The Elmbridge Museum in Weybridge, which is staging an exhibition to coincide
with the 350th anniversary of the Diggers arrival at St George's Hill,
describes them as "pioneers of communism". They called themselves "True
Levellers" (as opposed to the more moderate Levellers who had risen to
prominence in certain of Cromwell's regiments) because of their belief that
everyone should live in equality.

"Was the Earth made to preserve a few covetous, proud men to live at ease, and
for them to bag and barn up the treasures of the Earth from others, that these
may beg or starve in a fruitful land, or was it made to preserve all her
children?" asked Winstanley. He and his fellow Diggers liked neither the
wealthy landlords, who owned the land but would not allow the landless poor
access to it on which to grow their crops, nor the organised church, which
they saw as a perversion of God's creation. They made their feelings known
towards one of the local parsons at the time when, after being illegally
imprisoned at Walton church soon after moving onto St George's Hill, they
later blocked up his pulpit with thorns and briars.

The Diggers faced ferocious opposition from local landowners and dignitaries.
Even so, their colony survived for a year, first on St George's Hill and then
on other land nearby. Other Digger communities were also established in
different parts of the country. None could overcome the vested interests of
the rich and powerful, however, and eventually all that was left of their
movement was their writings and the power of their ideas. "Here I end, having
put my Arm as far as my strength will go to advance Righteousness," Winstanley
wrote after the final eviction of the Digger communities in 1650. "I have
Writ, I have Acted, I have Peace: and now I must wait to see the Spirit do his
own work in the hearts of others, and whether England shall be the first Land,
or some others, wherin Truth shall sit down in triumph."

St George's Hill slipped back into obscurity after that until, in 1912, it was
sold to a property developer, W G Tarrant, who decided to turn its 900 acres
of open heath, woods and hillside into a luxury estate for the rising
professional rich of London, 16 miles away.
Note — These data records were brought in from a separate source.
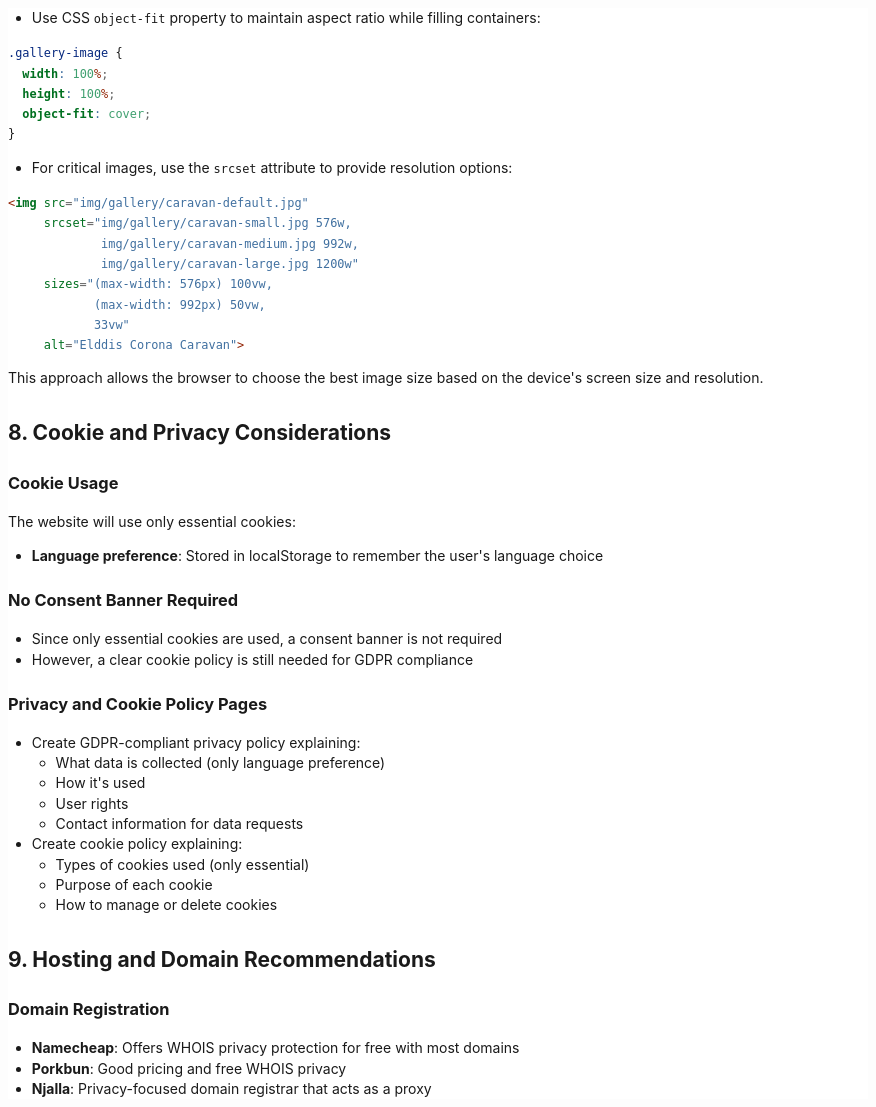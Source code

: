 - Use CSS `object-fit` property to maintain aspect ratio while filling containers:

```css
.gallery-image {
  width: 100%;
  height: 100%;
  object-fit: cover;
}
```

- For critical images, use the `srcset` attribute to provide resolution options:

```html
<img src="img/gallery/caravan-default.jpg" 
     srcset="img/gallery/caravan-small.jpg 576w,
             img/gallery/caravan-medium.jpg 992w,
             img/gallery/caravan-large.jpg 1200w"
     sizes="(max-width: 576px) 100vw,
            (max-width: 992px) 50vw,
            33vw"
     alt="Elddis Corona Caravan">
```

This approach allows the browser to choose the best image size based on the device's screen size and resolution.

## 8. Cookie and Privacy Considerations

### Cookie Usage
The website will use only essential cookies:
- **Language preference**: Stored in localStorage to remember the user's language choice

### No Consent Banner Required
- Since only essential cookies are used, a consent banner is not required
- However, a clear cookie policy is still needed for GDPR compliance

### Privacy and Cookie Policy Pages
- Create GDPR-compliant privacy policy explaining:
  - What data is collected (only language preference)
  - How it's used
  - User rights
  - Contact information for data requests
- Create cookie policy explaining:
  - Types of cookies used (only essential)
  - Purpose of each cookie
  - How to manage or delete cookies

## 9. Hosting and Domain Recommendations

### Domain Registration
- **Namecheap**: Offers WHOIS privacy protection for free with most domains
- **Porkbun**: Good pricing and free WHOIS privacy
- **Njalla**: Privacy-focused domain registrar that acts as a proxy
Tarrant had little regard for
either historical or environmental considerations. He dynamited thousands of
trees on the hill to make way for his golf course and houses. He eradicated
trackways and footpaths that probably dated back to before the Romans. And
when he grew tired of local archaeologists expressing concern over his
treatment of an iron hillfort on the site, he simply flattened large parts of
its ramparts so that they would have nothing left to express concern about.

He would not have had any time for either the original or the modern-day
Diggers, the latter of which are returning to the hill on 3rd April with the
intention of commemorating Gerard Winstanley in more than just spirit. Not all
of the things happening next weekend are on the publicised programme of
events, says one of the flyers calling the New Diggers to arms (or should that
be spades). "Come along to the 3rd April march with sleeping bags, tents,
spades and things to plant and grow," it urges. "And make sure there's someone
to feed your cat for a few days." It promises to be a lot of fun.